◆ Task brief:
Repeat the lines of the data that follow, please, starting at the first and stopping after the one with "dos seus desenhos".

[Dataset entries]

--------

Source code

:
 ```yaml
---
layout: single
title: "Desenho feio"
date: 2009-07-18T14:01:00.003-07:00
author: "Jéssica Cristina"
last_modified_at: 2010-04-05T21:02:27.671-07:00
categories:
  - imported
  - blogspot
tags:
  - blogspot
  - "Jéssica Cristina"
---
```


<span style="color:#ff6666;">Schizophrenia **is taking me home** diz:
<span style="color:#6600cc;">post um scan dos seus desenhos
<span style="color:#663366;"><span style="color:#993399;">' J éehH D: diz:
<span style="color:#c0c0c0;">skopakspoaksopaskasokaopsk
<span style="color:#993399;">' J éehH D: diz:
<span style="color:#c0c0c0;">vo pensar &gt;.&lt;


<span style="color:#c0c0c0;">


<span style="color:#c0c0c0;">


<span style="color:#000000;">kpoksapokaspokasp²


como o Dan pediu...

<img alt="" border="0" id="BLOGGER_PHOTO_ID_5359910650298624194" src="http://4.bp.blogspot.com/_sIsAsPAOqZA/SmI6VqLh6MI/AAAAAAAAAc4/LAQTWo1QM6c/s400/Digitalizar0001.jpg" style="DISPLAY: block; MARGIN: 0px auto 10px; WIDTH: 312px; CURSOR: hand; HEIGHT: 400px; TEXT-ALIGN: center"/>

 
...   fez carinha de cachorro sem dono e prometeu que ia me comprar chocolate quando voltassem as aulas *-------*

--------

◆ Exercise result:
Source code

:
 ```yaml
---
layout: single
title: "Desenho feio"
date: 2009-07-18T14:01:00.003-07:00
author: "Jéssica Cristina"
last_modified_at: 2010-04-05T21:02:27.671-07:00
categories:
  - imported
  - blogspot
tags:
  - blogspot
  - "Jéssica Cristina"
---
```


<span style="color:#ff6666;">Schizophrenia **is taking me home** diz:
<span style="color:#6600cc;">post um scan dos seus desenhos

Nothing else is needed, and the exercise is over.